The Court is of the view that it may integrate the Philippine Bar in the exercise of its power,
under Article VIII, Sec. 13 of the Constitution, “to promulgate rules concerning x x x the
admission to the practice of law.”

The Court is fully convinced, after a thoroughgoing conscientious study of all the arguments
adduced in Adm. Case No. 526 and the authoritative materials and the mass of factual data
contained in the exhaustive Report of the Commission on Bar Integration, that the integration
of the Philippine Bar is “perfectly constitutional and legally unobjectionable,” within the
context of contemporary conditions in the Philippines, has become an imperative means to
raise the standards of the legal profession, improve the administration of justice, and enable
the Bar to discharge its public responsibility fully and effectively.

The Court, by virtue of the power vested in it by Section 13 of Article VIII of the Constitution,
ordained the integration of the Bar of the Philippines effective January 16, 1973.
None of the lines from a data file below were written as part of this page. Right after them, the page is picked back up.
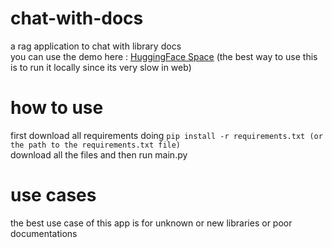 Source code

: # chat-with-docs
a rag application to chat with library docs\
you can use the demo here : [HuggingFace Space](https://huggingface.co/spaces/mehmet0001/chat-with-docs) (the best way to use this is to run it locally since its very slow in web)

# how to use
first download all requirements doing ```pip install -r requirements.txt (or the path to the requirements.txt file)```\
download all the files and then run main.py

# use cases
the best use case of this app is for unknown or new libraries or poor documentations
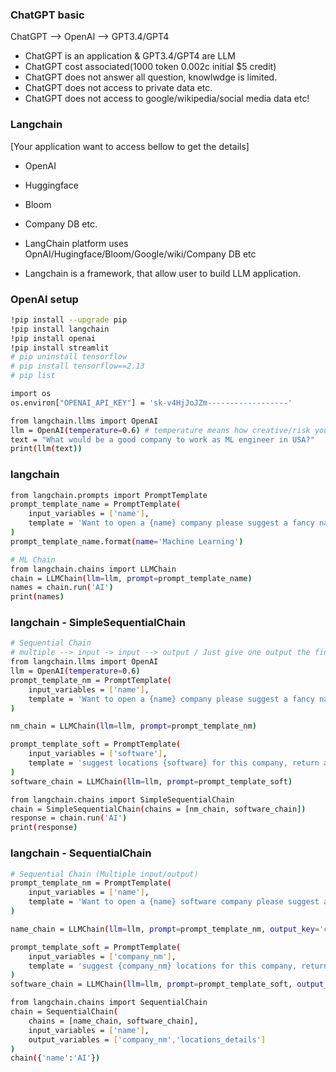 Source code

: 
### ChatGPT basic 
ChatGPT --> OpenAI --> GPT3.4/GPT4
- ChatGPT is an application & GPT3.4/GPT4 are LLM
- ChatGPT cost associated(1000 token 0.002c initial $5 credit)
- ChatGPT does not answer all question, knowlwdge is limited.
- ChatGPT does not access to private data etc.
- ChatGPT does not access to google/wikipedia/social media data etc!

### Langchain  
[Your application want to access bellow to get the details] 
- OpenAI
- Huggingface
- Bloom
- Company DB etc.

- LangChain platform uses OpnAI/Hugingface/Bloom/Google/wiki/Company DB etc 

- Langchain is a framework, that allow user to build LLM application.

### OpenAI setup

```bash
!pip install --upgrade pip
!pip install langchain
!pip install openai
!pip install streamlit 
# pip uninstall tensorflow
# pip install tensorflow==2.13
# pip list

import os
os.environ["OPENAI_API_KEY"] = 'sk-v4HjJoJZm------------------'

from langchain.llms import OpenAI
llm = OpenAI(temperature=0.6) # temperature means how creative/risk your model (1 highest 0 lowest) 
text = "What would be a good company to work as ML engineer in USA?"
print(llm(text))
```

### langchain 
```bash
from langchain.prompts import PromptTemplate
prompt_template_name = PromptTemplate(
    input_variables = ['name'],
    template = 'Want to open a {name} company please suggest a fancy name?'
)
prompt_template_name.format(name='Machine Learning')

# ML Chain 
from langchain.chains import LLMChain
chain = LLMChain(llm=llm, prompt=prompt_template_name)
names = chain.run('AI')
print(names)
```

### langchain - SimpleSequentialChain
```bash
# Sequential Chain
# multiple --> input -> input --> output / Just give one output the final one 
from langchain.llms import OpenAI
llm = OpenAI(temperature=0.6)
prompt_template_nm = PromptTemplate(
    input_variables = ['name'],
    template = 'Want to open a {name} company please suggest a fancy name?'
)

nm_chain = LLMChain(llm=llm, prompt=prompt_template_nm)

prompt_template_soft = PromptTemplate(
    input_variables = ['software'],
    template = 'suggest locations {software} for this company, return as a list?'
)
software_chain = LLMChain(llm=llm, prompt=prompt_template_soft)

from langchain.chains import SimpleSequentialChain
chain = SimpleSequentialChain(chains = [nm_chain, software_chain])
response = chain.run('AI')
print(response)
```

### langchain - SequentialChain
```bash
# Sequential Chain (Multiple input/output)
prompt_template_nm = PromptTemplate(
    input_variables = ['name'],
    template = 'Want to open a {name} software company please suggest a fancy name?'
)

name_chain = LLMChain(llm=llm, prompt=prompt_template_nm, output_key='company_nm')

prompt_template_soft = PromptTemplate(
    input_variables = ['company_nm'],
    template = 'suggest {company_nm} locations for this company, return as a list?'
)
software_chain = LLMChain(llm=llm, prompt=prompt_template_soft, output_key='locations_details')

from langchain.chains import SequentialChain
chain = SequentialChain(
    chains = [name_chain, software_chain],
    input_variables = ['name'],
    output_variables = ['company_nm','locations_details']
)
chain({'name':'AI'})

```



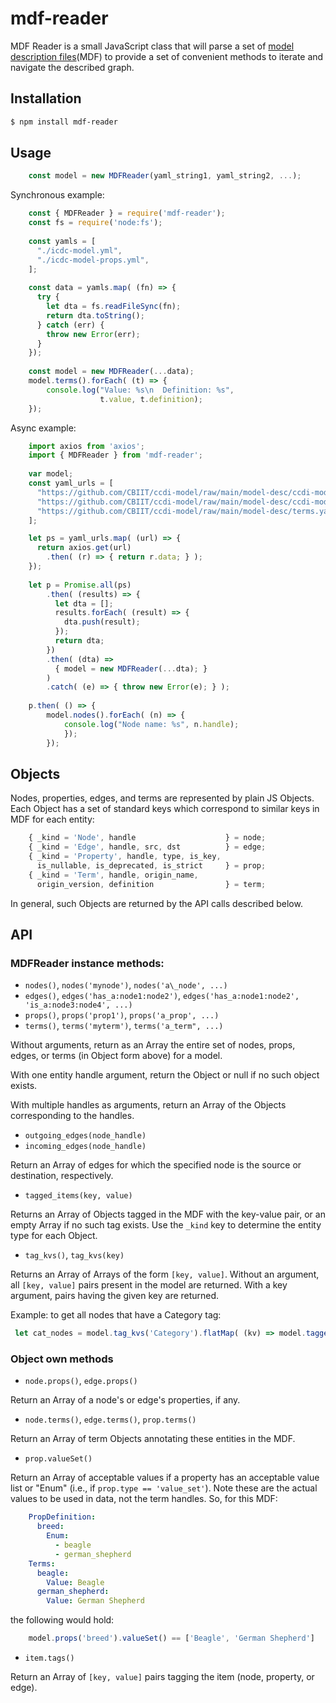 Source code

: # mdf-reader

MDF Reader is a small JavaScript class that will parse a set of [model description files](https://github.com/CBIIT/bento-mdf#bento-graph-model-description-format)(MDF) to provide a set of convenient methods to iterate and navigate the described graph.

## Installation

```bash
$ npm install mdf-reader
```

## Usage

```js
    const model = new MDFReader(yaml_string1, yaml_string2, ...);
```

Synchronous example:

```js
    const { MDFReader } = require('mdf-reader');
    const fs = require('node:fs');
    
    const yamls = [
      "./icdc-model.yml",
      "./icdc-model-props.yml",
    ];
    
    const data = yamls.map( (fn) => {
      try {
        let dta = fs.readFileSync(fn);
        return dta.toString();
      } catch (err) {
        throw new Error(err);
      }
    });
    
    const model = new MDFReader(...data);
    model.terms().forEach( (t) => {
        console.log("Value: %s\n  Definition: %s",
                    t.value, t.definition);
    });
```

Async example:

```js
    import axios from 'axios';
    import { MDFReader } from 'mdf-reader';
    
    var model;
    const yaml_urls = [
      "https://github.com/CBIIT/ccdi-model/raw/main/model-desc/ccdi-model.yml",
      "https://github.com/CBIIT/ccdi-model/raw/main/model-desc/ccdi-model-props.yml",
      "https://github.com/CBIIT/ccdi-model/raw/main/model-desc/terms.yaml",
    ];

    let ps = yaml_urls.map( (url) => {
      return axios.get(url)
        .then( (r) => { return r.data; } );
    });
    
    let p = Promise.all(ps)
        .then( (results) => {
          let dta = [];
          results.forEach( (result) => {
            dta.push(result);
          });
          return dta;
        })
        .then( (dta) =>
          { model = new MDFReader(...dta); }
        )
        .catch( (e) => { throw new Error(e); } );
    
    p.then( () => {
        model.nodes().forEach( (n) => {
            console.log("Node name: %s", n.handle);
            });
        });
```
    
## Objects

Nodes, properties, edges, and terms are represented by plain JS Objects. Each Object has a set of standard keys which correspond to similar keys in MDF for each entity:

```js
    { _kind = 'Node', handle                    } = node;
    { _kind = 'Edge', handle, src, dst          } = edge;
    { _kind = 'Property', handle, type, is_key, 
      is_nullable, is_deprecated, is_strict     } = prop;
    { _kind = 'Term', handle, origin_name,
      origin_version, definition                } = term;
```

In general, such Objects are returned by the API calls described below.

## API

### MDFReader instance methods:

* `nodes()`, `nodes('mynode')`, `nodes('a\_node', ...)`
* `edges()`, `edges('has_a:node1:node2')`, `edges('has_a:node1:node2', 'is_a:node3:node4', ...)`
* `props()`, `props('prop1')`, `props('a_prop', ...)`
* `terms()`, `terms('myterm')`, `terms('a_term", ...)`

Without arguments, return as an Array the entire set of nodes, props, edges, or terms (in Object form above) for a model.

With one entity handle argument, return the Object or null if no such object exists.

With multiple handles as arguments, return an Array of the Objects corresponding to the handles.

* `outgoing_edges(node_handle)`
* `incoming_edges(node_handle)`

Return an Array of edges for which the specified node is the source or destination, respectively.

* `tagged_items(key, value)`

Returns an Array of Objects tagged in the MDF with the key-value pair, or an empty Array if no such tag exists. Use the `_kind` key to determine the entity type for each Object.

* `tag_kvs()`, `tag_kvs(key)`

Returns an Array of Arrays of the form `[key, value]`. Without an argument, 
all `[key, value]` pairs present in the model are returned. With a key argument, pairs
having the given key are returned.

Example: to get all nodes that have a Category tag:

```js
 let cat_nodes = model.tag_kvs('Category').flatMap( (kv) => model.tagged_items(...kv) )
```

### Object own methods

* `node.props()`, `edge.props()`

Return an Array of a node's or edge's properties, if any.

* `node.terms()`, `edge.terms()`, `prop.terms()`

Return an Array of term Objects annotating these entities in the MDF.

* `prop.valueSet()`

Return an Array of acceptable values if a property has an acceptable value list or "Enum" (i.e., if `prop.type == 'value_set'`). Note these are the actual values to be used in data, not the term handles. So, for this MDF:

```yaml
    PropDefinition:
      breed:
        Enum:
          - beagle
          - german_shepherd
    Terms:
      beagle:
        Value: Beagle
      german_shepherd:
        Value: German Shepherd
```

the following would hold:

```js
    model.props('breed').valueSet() == ['Beagle', 'German Shepherd']
```

* `item.tags()`

Return an Array of `[key, value]` pairs tagging the item (node, property, or edge).

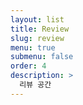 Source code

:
 ```yaml
---
layout: list
title: Review
slug: review
menu: true
submenu: false
order: 4
description: >
  리뷰 공간
---
```


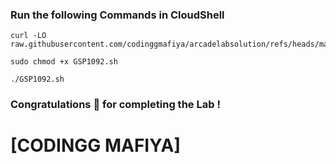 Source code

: ### Run the following Commands in CloudShell

```
curl -LO raw.githubusercontent.com/codinggmafiya/arcadelabsolution/refs/heads/main/Secure%20Builds%20with%20Cloud%20Build/gsp1184.sh

sudo chmod +x GSP1092.sh

./GSP1092.sh
```

### Congratulations 🎉 for completing the Lab !

# [CODINGG MAFIYA]
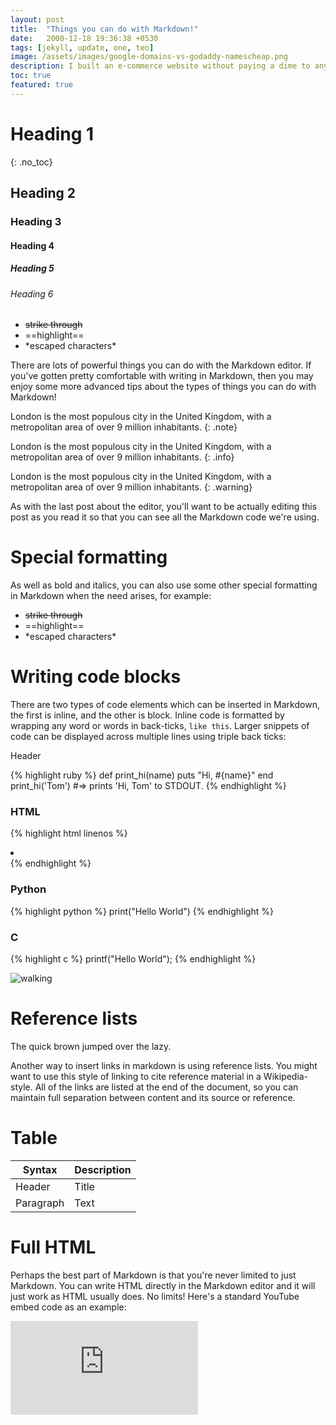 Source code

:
```yaml
---
layout: post
title:  "Things you can do with Markdown!"
date:   2000-12-18 19:36:38 +0530
tags: [jekyll, update, one, teo]
image: /assets/images/google-domains-vs-godaddy-namescheap.png
description: I built an e-commerce website without paying a dime to any CMS. There will be no
toc: true
featured: true
---
```



# Heading 1
{: .no_toc}
## Heading 2
### Heading 3
#### Heading 4
##### Heading 5
###### Heading 6


+ ~~strike through~~
+ ==highlight==
+ \*escaped characters\*

There are lots of powerful things you can do with the Markdown editor. If you've gotten pretty comfortable with writing in Markdown, then you may enjoy some more advanced tips about the types of things you can do with Markdown!

London is the most populous city in the United Kingdom, with a metropolitan area of over 9 million inhabitants.
{: .note}

London is the most populous city in the United Kingdom, with a metropolitan area of over 9 million inhabitants.
{: .info}

London is the most populous city in the United Kingdom, with a metropolitan area of over 9 million inhabitants.
{: .warning}

As with the last post about the editor, you'll want to be actually editing this post as you read it so that you can see all the Markdown code we're using.

# Special formatting

As well as bold and italics, you can also use some other special formatting in Markdown when the need arises, for example:

+ ~~strike through~~
+ ==highlight==
+ \*escaped characters\*


# Writing code blocks

There are two types of code elements which can be inserted in Markdown, the first is inline, and the other is block. Inline code is formatted by wrapping any word or words in back-ticks, `like this`. Larger snippets of code can be displayed across multiple lines using triple back ticks:

<div class="w3-theme-l5 codebox">
    <p class=" w3-center code-name">Header</p>
{% highlight ruby %}
def print_hi(name)
puts "Hi, #{name}"
end
print_hi('Tom')
#=> prints 'Hi, Tom' to STDOUT.
{% endhighlight %}
</div>

### HTML

{% highlight html linenos %}
<li class="ml-1 mr-1">
    <a target="_blank" href="#">
    <i class="fab fa-twitter"></i>
    </a>
</li>
{% endhighlight %}

### Python

{% highlight python %}
print("Hello World")
{% endhighlight %}

### C

{% highlight c %}
printf("Hello World");
{% endhighlight %}


![walking](https://wowthemesnet.github.io/mediumish-theme-jekyll/assets/images/16.jpg)

# Reference lists

The quick brown jumped over the lazy.

Another way to insert links in markdown is using reference lists. You might want to use this style of linking to cite reference material in a Wikipedia-style. All of the links are listed at the end of the document, so you can maintain full separation between content and its source or reference.

# Table

| Syntax      | Description |
| ----------- | ----------- |
| Header      | Title       |
| Paragraph   | Text        |

# Full HTML

Perhaps the best part of Markdown is that you're never limited to just Markdown. You can write HTML directly in the Markdown editor and it will just work as HTML usually does. No limits! Here's a standard YouTube embed code as an example:

<!-- <p><iframe style="width:100%;" height="315" src="https://www.youtube.com/embed/Cniqsc9QfDo?rel=0&amp;showinfo=0" frameborder="0" allowfullscreen></iframe></p> -->

<iframe src="https://www.youtube.com/embed/YE7VzlLtp-4" frameborder="0" allow="accelerometer; autoplay; clipboard-write; encrypted-media; gyroscope; picture-in-picture" allowfullscreen></iframe>

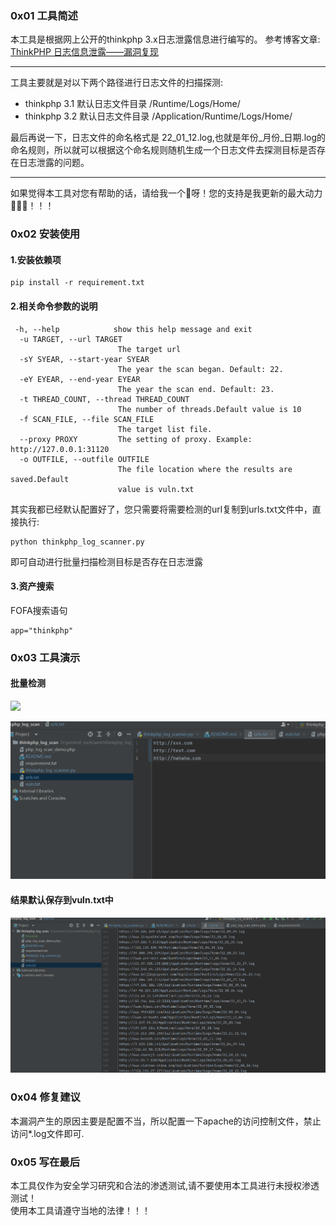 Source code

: ### 0x01 工具简述
本工具是根据网上公开的thinkphp 3.x日志泄露信息进行编写的。
参考博客文章:<br>
<a href='https://blog.csdn.net/weixin_40412037/article/details/113885372'>ThinkPHP 日志信息泄露——漏洞复现</a>
<hr>
工具主要就是对以下两个路径进行日志文件的扫描探测:

* thinkphp 3.1 默认日志文件目录 /Runtime/Logs/Home/
* thinkphp 3.2 默认日志文件目录 /Application/Runtime/Logs/Home/

最后再说一下，日志文件的命名格式是 22_01_12.log,也就是年份_月份_日期.log的命名规则，所以就可以根据这个命名规则随机生成一个日志文件去探测目标是否存在日志泄露的问题。
<hr>
如果觉得本工具对您有帮助的话，请给我一个🌟呀！您的支持是我更新的最大动力🚀🚀🚀！！！

### 0x02 安装使用
#### 1.安装依赖项
```
pip install -r requirement.txt
```
#### 2.相关命令参数的说明
```
 -h, --help            show this help message and exit
  -u TARGET, --url TARGET
                        The target url
  -sY SYEAR, --start-year SYEAR
                        The year the scan began. Default: 22.
  -eY EYEAR, --end-year EYEAR
                        The year the scan end. Default: 23.
  -t THREAD_COUNT, --thread THREAD_COUNT
                        The number of threads.Default value is 10
  -f SCAN_FILE, --file SCAN_FILE
                        The target list file.
  --proxy PROXY         The setting of proxy. Example: http://127.0.0.1:31120
  -o OUTFILE, --outfile OUTFILE
                        The file location where the results are saved.Default
                        value is vuln.txt
```
其实我都已经默认配置好了，您只需要将需要检测的url复制到urls.txt文件中，直接执行:
```
python thinkphp_log_scanner.py
```
即可自动进行批量扫描检测目标是否存在日志泄露
#### 3.资产搜索
FOFA搜索语句
```
app="thinkphp"
```

### 0x03 工具演示
#### 批量检测
![](img/capture_20230110213149033.png)

![img.png](img/img.png)
#### 结果默认保存到vuln.txt中
![img_1.png](img/img_1.png)

### 0x04 修复建议
本漏洞产生的原因主要是配置不当，所以配置一下apache的访问控制文件，禁止访问*.log文件即可.

### 0x05 写在最后
本工具仅作为安全学习研究和合法的渗透测试,请不要使用本工具进行未授权渗透测试！<br>
使用本工具请遵守当地的法律！！！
Privilege – Aguirre vs Rana, B.M. 1036. June 10, 2003; In the matter to continue use of
firm name Ozaeta, Romulo, etc., 92 SCRA 1

FACTS:

Rana was among those who passed the 2000 Bar Examinations. before the scheduled mass
oath-taking, complainant Aguirre filed against respondent a Petition for Denial of Admission
to the Bar.

The Court allowed respondent to take his oath. Respondent took the lawyer’s oath on the
scheduled date but has not signed the Roll of Attorneys up to now.
Complainant alleges that respondent, while not yet a lawyer, appeared as counsel for a
candidate in an election.

On the charge of violation of law, complainant claims that respondent is a municipal


government employee, being a secretary of the Sangguniang Bayan of Mandaon, Masbate.
As such, respondent is not allowed by law to act as counsel for a client in any court or
administrative body.

On the charge of grave misconduct and misrepresentation, complainant accuses respondent


of acting as counsel for vice mayoralty candidate George Bunan without the latter engaging
respondent’s services. Complainant claims that respondent filed the pleading as a ploy to
prevent the proclamation of the winning vice mayoralty candidate.

ISSUE:

Whether or not respondent engaged in the unauthorized practice of law and thus does not
deserve admission to the Philippine Bar

RULING:

The Court held that “practice of law” means any activity, in or out of court, which requires the
application of law, legal procedure, knowledge, training and experience. To engage in the
practice of law is to perform acts which are usually performed by members of the legal
profession. Generally, to practice law is to render any kind of service which requires the use
of legal knowledge or skill.

The right to practice law is not a natural or constitutional right but is a privilege. It is limited to
persons of good moral character with special qualifications duly ascertained and certified.
The exercise of this privilege presupposes possession of integrity, legal knowledge,
educational attainment, and even public trust since a lawyer is an officer of the court. A bar
candidate does not acquire the right to practice law simply by passing the bar examinations.
The practice of law is a privilege that can be withheld even from one who has passed the bar
examinations, if the person seeking admission had practiced law without a license.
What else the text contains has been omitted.